## WHAT THE TASK ASKS
Each line below from the one containing "A simple playground" through the one containing "Runs the app in the development mode.<br />" should be output exactly as it stands, and no other line should appear.

## RECORDS SHOWN
• • • •

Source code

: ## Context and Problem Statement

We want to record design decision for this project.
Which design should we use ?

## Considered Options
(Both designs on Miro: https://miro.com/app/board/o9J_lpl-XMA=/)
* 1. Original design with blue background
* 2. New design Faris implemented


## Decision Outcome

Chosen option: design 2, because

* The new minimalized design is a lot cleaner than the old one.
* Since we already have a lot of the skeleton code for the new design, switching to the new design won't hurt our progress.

• • • •

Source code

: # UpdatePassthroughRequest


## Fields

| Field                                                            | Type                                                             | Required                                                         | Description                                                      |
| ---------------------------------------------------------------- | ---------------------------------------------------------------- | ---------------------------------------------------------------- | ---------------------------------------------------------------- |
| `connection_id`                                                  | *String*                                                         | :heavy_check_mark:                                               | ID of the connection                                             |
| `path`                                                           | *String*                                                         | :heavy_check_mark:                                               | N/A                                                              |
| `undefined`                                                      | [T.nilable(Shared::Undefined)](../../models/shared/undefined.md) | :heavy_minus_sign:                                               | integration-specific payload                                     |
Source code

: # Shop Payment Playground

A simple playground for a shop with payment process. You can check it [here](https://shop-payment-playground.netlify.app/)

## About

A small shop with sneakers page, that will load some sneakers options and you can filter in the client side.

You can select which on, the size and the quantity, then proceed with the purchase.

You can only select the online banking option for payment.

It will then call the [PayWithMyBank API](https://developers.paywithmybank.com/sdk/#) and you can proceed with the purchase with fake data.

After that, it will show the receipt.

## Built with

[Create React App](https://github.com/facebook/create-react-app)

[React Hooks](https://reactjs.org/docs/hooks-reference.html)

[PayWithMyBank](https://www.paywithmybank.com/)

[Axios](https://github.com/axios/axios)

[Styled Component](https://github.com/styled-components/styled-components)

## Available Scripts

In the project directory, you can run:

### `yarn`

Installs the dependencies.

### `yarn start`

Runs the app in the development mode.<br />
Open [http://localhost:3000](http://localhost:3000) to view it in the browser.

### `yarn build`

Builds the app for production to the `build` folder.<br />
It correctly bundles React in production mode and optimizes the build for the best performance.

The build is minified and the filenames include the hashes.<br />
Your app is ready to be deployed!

• • • •

## ANSWER TO THE EXERCISE
A simple playground for a shop with payment process. You can check it [here](https://shop-payment-playground.netlify.app/)

## About

A small shop with sneakers page, that will load some sneakers options and you can filter in the client side.

You can select which on, the size and the quantity, then proceed with the purchase.

You can only select the online banking option for payment.

It will then call the [PayWithMyBank API](https://developers.paywithmybank.com/sdk/#) and you can proceed with the purchase with fake data.

After that, it will show the receipt.

## Built with

[Create React App](https://github.com/facebook/create-react-app)

[React Hooks](https://reactjs.org/docs/hooks-reference.html)

[PayWithMyBank](https://www.paywithmybank.com/)

[Axios](https://github.com/axios/axios)

[Styled Component](https://github.com/styled-components/styled-components)

## Available Scripts

In the project directory, you can run:

### `yarn`

Installs the dependencies.

### `yarn start`

Runs the app in the development mode.<br />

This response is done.